- [Dataset records]:
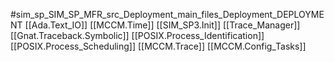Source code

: #sim_sp_SIM_SP_MFR_src_Deployment_main_files_Deployment_DEPLOYMENT
[[Ada.Text_IO]]
[[MCCM.Time]]
[[SIM_SP3.Init]]
[[Trace_Manager]]
[[Gnat.Traceback.Symbolic]]
[[POSIX.Process_Identification]]
[[POSIX.Process_Scheduling]]
[[MCCM.Trace]]
[[MCCM.Config_Tasks]]

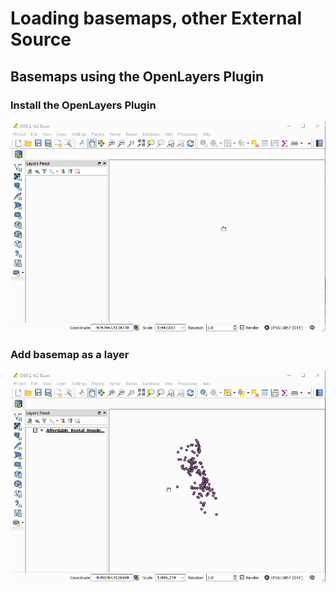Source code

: # Loading basemaps, other External Source
## Basemaps using the OpenLayers Plugin

### Install the OpenLayers Plugin
![](video/installPlugin1.gif)
### Add basemap as a layer
![](video/loadOSM.gif)
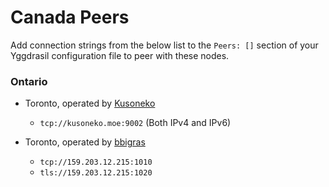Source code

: # Canada Peers

Add connection strings from the below list to the `Peers: []` section of your
Yggdrasil configuration file to peer with these nodes.

### Ontario

* Toronto, operated by [Kusoneko](https://github.com/Kusoneko)
  * `tcp://kusoneko.moe:9002` (Both IPv4 and IPv6)

* Toronto, operated by [bbigras](https://matrix.to/#/@bbigras:matrix.org)
  * `tcp://159.203.12.215:1010`
  * `tls://159.203.12.215:1020`
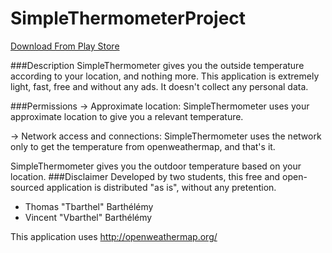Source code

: SimpleThermometerProject
========================
[Download From Play Store](https://play.google.com/store/apps/details?id=fr.tvbarthel.apps.simplethermometer)

###Description
SimpleThermometer gives you the outside temperature according to your location, and nothing more. This application is extremely light, fast, free and without any ads. It doesn't collect any personal data.

###Permissions
&rarr; Approximate location: SimpleThermometer uses your approximate location to give you a relevant temperature.

&rarr; Network access and connections: SimpleThermometer uses the network only to get the temperature from openweathermap, and that's it.

SimpleThermometer gives you the outdoor temperature based on your location.
###Disclaimer
Developed by two students, this free and open-sourced application is distributed "as is", without any pretention.

* Thomas "Tbarthel" Barthélémy
* Vincent "Vbarthel" Barthélémy
 
This application uses http://openweathermap.org/
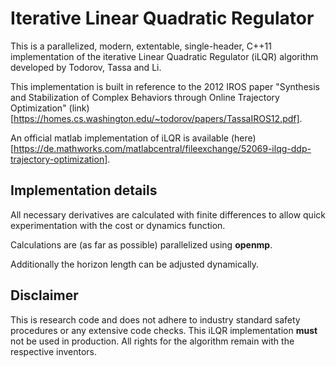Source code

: # Iterative Linear Quadratic Regulator

This is a parallelized, modern, extentable, single-header, C++11
implementation of the iterative Linear Quadratic Regulator (iLQR)
algorithm developed by Todorov, Tassa and Li.

This implementation is built in reference to the 2012 IROS paper
"Synthesis and Stabilization of Complex Behaviors through
Online Trajectory Optimization"
(link)[https://homes.cs.washington.edu/~todorov/papers/TassaIROS12.pdf].

An official matlab implementation of iLQR is available
(here)[https://de.mathworks.com/matlabcentral/fileexchange/52069-ilqg-ddp-trajectory-optimization].

## Implementation details

All necessary derivatives are calculated with finite differences to
allow quick experimentation with the cost or dynamics function. 

Calculations are (as far as possible) parallelized using **openmp**.

Additionally the horizon length can be adjusted dynamically.

## Disclaimer

This is research code and does not adhere to industry standard
safety procedures or any extensive code checks.
This iLQR implementation **must** not be used in production. 
All rights for the algorithm remain with the respective inventors.
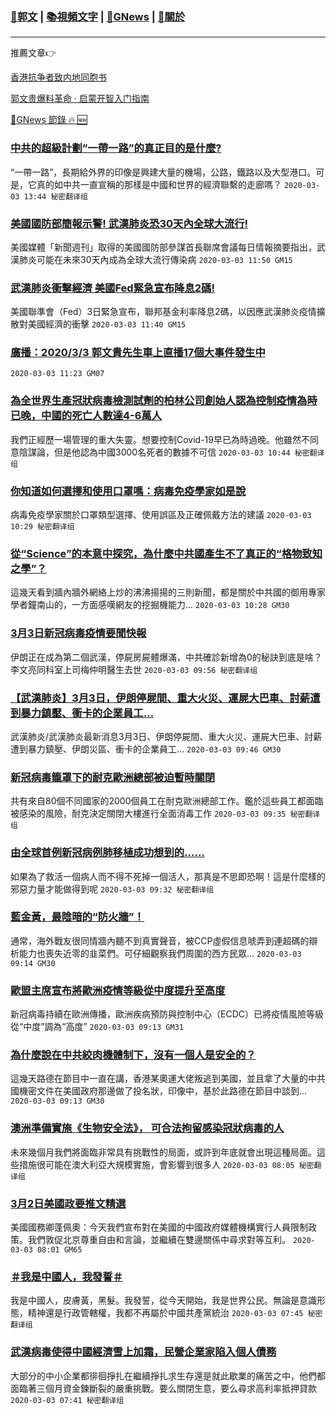 ###  [:eagle:郭文](https://github.com/ourhimalayas/txt) | [:books:視頻文字](https://github.com/ourhimalayas/txt/blob/master/content/README.md) | [:newspaper:GNews](https://github.com/ourhimalayas/txt/blob/master/content/gnews/README.md) | [:pray:關於](https://github.com/ourhimalayas/home/tree/master/about)
---

推薦文章:point_right:

[香港抗争者致内地同胞书](https://github.com/ourhimalayas/news/blob/master/2019/08/a_letter_from_the_hong_kong_people.md)

[郭文贵爆料革命 · 启蒙开智入门指南](https://github.com/ourhimalayas/txt/issues/1)

[:newspaper:GNews 節錄 :fire: :new:](https://github.com/ourhimalayas/txt/blob/master/content/gnews/README.md) 



### [中共的超級計劃“一帶一路”的真正目的是什麼?](/content/gnews/1/README.md)

“一帶一路”，長期給外界的印像是興建大量的機場，公路，鐵路以及大型港口。可是，它真的如中共一直宣稱的那樣是中國和世界的經濟聯繫的走廊嗎？  `2020-03-03 13:44 秘密翻译组`

### [美國國防部簡報示警! 武漢肺炎恐30天內全球大流行!](/content/gnews/2/README.md)

美國媒體「新聞週刊」取得的美國國防部參謀首長聯席會議每日情報摘要指出，武漢肺炎可能在未來30天內成為全球大流行傳染病  `2020-03-03 11:50 GM15`

### [武漢肺炎衝擊經濟 美國Fed緊急宣布降息2碼!](/content/gnews/3/README.md)

美國聯準會（Fed）3日緊急宣布，聯邦基金利率降息2碼，以因應武漢肺炎疫情擴散對美國經濟的衝擊  `2020-03-03 11:40 GM15`

### [廣播：2020/3/3 郭文貴先生車上直播17個大事件發生中](/content/gnews/4/README.md)

 `2020-03-03 11:23 GM07`

### [為全世界生產冠狀病毒檢測試劑的柏林公司創始人認為控制疫情為時已晚，中國的死亡人數達4-6萬人](/content/gnews/5/README.md)

我們正經歷一場管理的重大失靈。想要控制Covid-19早已為時過晚。他雖然不同意陰謀論，但是他認為中國3000名死者的數據不可信  `2020-03-03 10:44 秘密翻译组`

### [你知道如何選擇和使用口罩嗎：病毒免疫學家如是說](/content/gnews/6/README.md)

病毒免疫學家關於口罩類型選擇、使用誤區及正確佩戴方法的建議  `2020-03-03 10:29 秘密翻译组`

### [從“Science”的本意中探究，為什麼中共國產生不了真正的“格物致知之學”？](/content/gnews/7/README.md)

這幾天看到牆內牆外網絡上炒的沸沸揚揚的三則新聞，都是關於中共國的御用專家學者鐘南山的，一方面感嘆網友的挖掘機能力...  `2020-03-03 10:28 GM30`

### [3月3日新冠病毒疫情要聞快報](/content/gnews/8/README.md)

伊朗正在成為第二個武漢，停屍房屍體爆滿，中共確診新增為0的秘訣到底是啥？李文亮同科室上司梅仲明醫生去世  `2020-03-03 09:56 秘密翻译组`

### [【武漢肺炎】3月3日，伊朗停屍間、重大火災、運屍大巴車、討薪遭到暴力鎮壓、衝卡的企業員工&#8230;](/content/gnews/9/README.md)

武漢肺炎/武漢肺炎最新消息3月3日、伊朗停屍間、重大火災、運屍大巴車、討薪遭到暴力鎮壓、伊朗災區、衝卡的企業員工...  `2020-03-03 09:46 GM30`

### [新冠病毒籠罩下的耐克歐洲總部被迫暫時關閉](/content/gnews/10/README.md)

共有來自80個不同國家的2000個員工在耐克歐洲總部工作。鑑於這些員工都面臨被感染的風險，耐克決定關閉大樓進行全面消毒工作  `2020-03-03 09:35 秘密翻译组`

### [由全球首例新冠病例肺移植成功想到的……](/content/gnews/11/README.md)

如果為了救活一個病人而不得不死掉一個活人，那真是不思即恐啊！這是什麼樣的邪惡力量才能做得到呢  `2020-03-03 09:32 秘密翻译组`

### [藍金黃，最陰暗的“防火牆”！](/content/gnews/12/README.md)

通常，海外戰友很同情牆內聽不到真實聲音，被CCP虛假信息唬弄到連超碼的辯析能力也喪失近零的韭菜們。可仔細觀察我們周圍的西方民眾...  `2020-03-03 09:14 GM30`

### [歐盟主席宣布將歐洲疫情等級從中度提升至高度](/content/gnews/13/README.md)

新冠病毒持續在歐洲傳播，歐洲疾病預防與控制中心（ECDC）已將疫情風險等級從“中度”調為“高度”  `2020-03-03 09:13 GM31`

### [為什麼說在中共絞肉機體制下，沒有一個人是安全的？](/content/gnews/14/README.md)

這幾天路德在節目中一直在講，香港某奧運大佬叛逃到美國，並且拿了大量的中共國機密文件在美國政府那邊做了投名狀，印像中，基於此路德在節目中談到...  `2020-03-03 09:13 GM30`

### [澳洲準備實施《生物安全法》， 可合法拘留感染冠狀病毒的人](/content/gnews/15/README.md)

未來幾個月我們將面臨非常具有挑戰性的局面，或許到年底就會出現這種局面。這些措施很可能在澳大利亞大規模實施，會影響到很多人  `2020-03-03 08:05 秘密翻译组`

### [3月2日美國政要推文精選](/content/gnews/16/README.md)

美國國務卿蓬佩奧：今天我們宣布對在美國的中國政府媒體機構實行人員限制政策。我們敦促北京尊重自由和言論，並繼續在雙邊關係中尋求對等互利。  `2020-03-03 08:01 GM65`

### [＃我是中國人，我發誓＃](/content/gnews/17/README.md)

我是中國人，皮膚黃，黑髮。我發誓，從今天開始，我是世界公民。無論是意識形態，精神還是行政管轄權，我都不再屬於中國共產黨統治  `2020-03-03 07:45 秘密翻译组`

### [武漢病毒使得中國經濟雪上加霜，民營企業家陷入個人債務](/content/gnews/18/README.md)

大部分的中小企業都徘徊掙扎在繼續掙扎求生存還是就此歇業的痛苦之中，他們都面臨著三個月資金鍊斷裂的嚴重挑戰。要么關閉生意，要么尋求高利率抵押貸款  `2020-03-03 07:41 秘密翻译组`

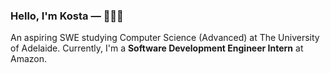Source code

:### Hello, I'm Kosta — 👋🧑‍💻

An aspiring SWE studying Computer Science (Advanced) at The University of Adelaide. Currently, I'm a **Software Development Engineer Intern** at Amazon.
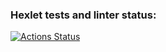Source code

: ### Hexlet tests and linter status:
[![Actions Status](https://github.com/anartsid/frontend-project-46/workflows/hexlet-check/badge.svg)](https://github.com/anartsid/frontend-project-46/actions)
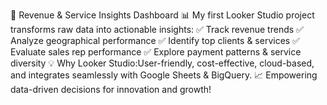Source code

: 🚀 Revenue & Service Insights Dashboard 📊
My first Looker Studio project transforms raw data into actionable insights:
✅ Track revenue trends
✅ Analyze geographical performance
✅ Identify top clients & services
✅ Evaluate sales rep performance
✅ Explore payment patterns & service diversity
💡 Why Looker Studio:User-friendly, cost-effective, cloud-based, and integrates seamlessly with Google Sheets & BigQuery.
📈 Empowering data-driven decisions for innovation and growth!
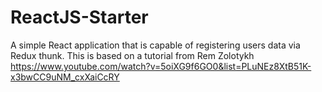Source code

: # ReactJS-Starter
A simple React application that is capable of registering users data via Redux thunk. This is based on a tutorial from Rem Zolotykh https://www.youtube.com/watch?v=5oiXG9f6GO0&list=PLuNEz8XtB51K-x3bwCC9uNM_cxXaiCcRY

- [What to do]:
Locate the line containing "An aspiring SWE" in the material above, then repeat it and every later line exactly, with no pictures.

- [Exercise answer]:
An aspiring SWE studying Computer Science (Advanced) at The University of Adelaide. Currently, I'm a **Software Development Engineer Intern** at Amazon.
Source code

: ### Hexlet tests and linter status:
[![Actions Status](https://github.com/anartsid/frontend-project-46/workflows/hexlet-check/badge.svg)](https://github.com/anartsid/frontend-project-46/actions)
Source code

: 🚀 Revenue & Service Insights Dashboard 📊
My first Looker Studio project transforms raw data into actionable insights:
✅ Track revenue trends
✅ Analyze geographical performance
✅ Identify top clients & services
✅ Evaluate sales rep performance
✅ Explore payment patterns & service diversity
💡 Why Looker Studio:User-friendly, cost-effective, cloud-based, and integrates seamlessly with Google Sheets & BigQuery.
📈 Empowering data-driven decisions for innovation and growth!
Source code

: # ReactJS-Starter
A simple React application that is capable of registering users data via Redux thunk. This is based on a tutorial from Rem Zolotykh https://www.youtube.com/watch?v=5oiXG9f6GO0&list=PLuNEz8XtB51K-x3bwCC9uNM_cxXaiCcRY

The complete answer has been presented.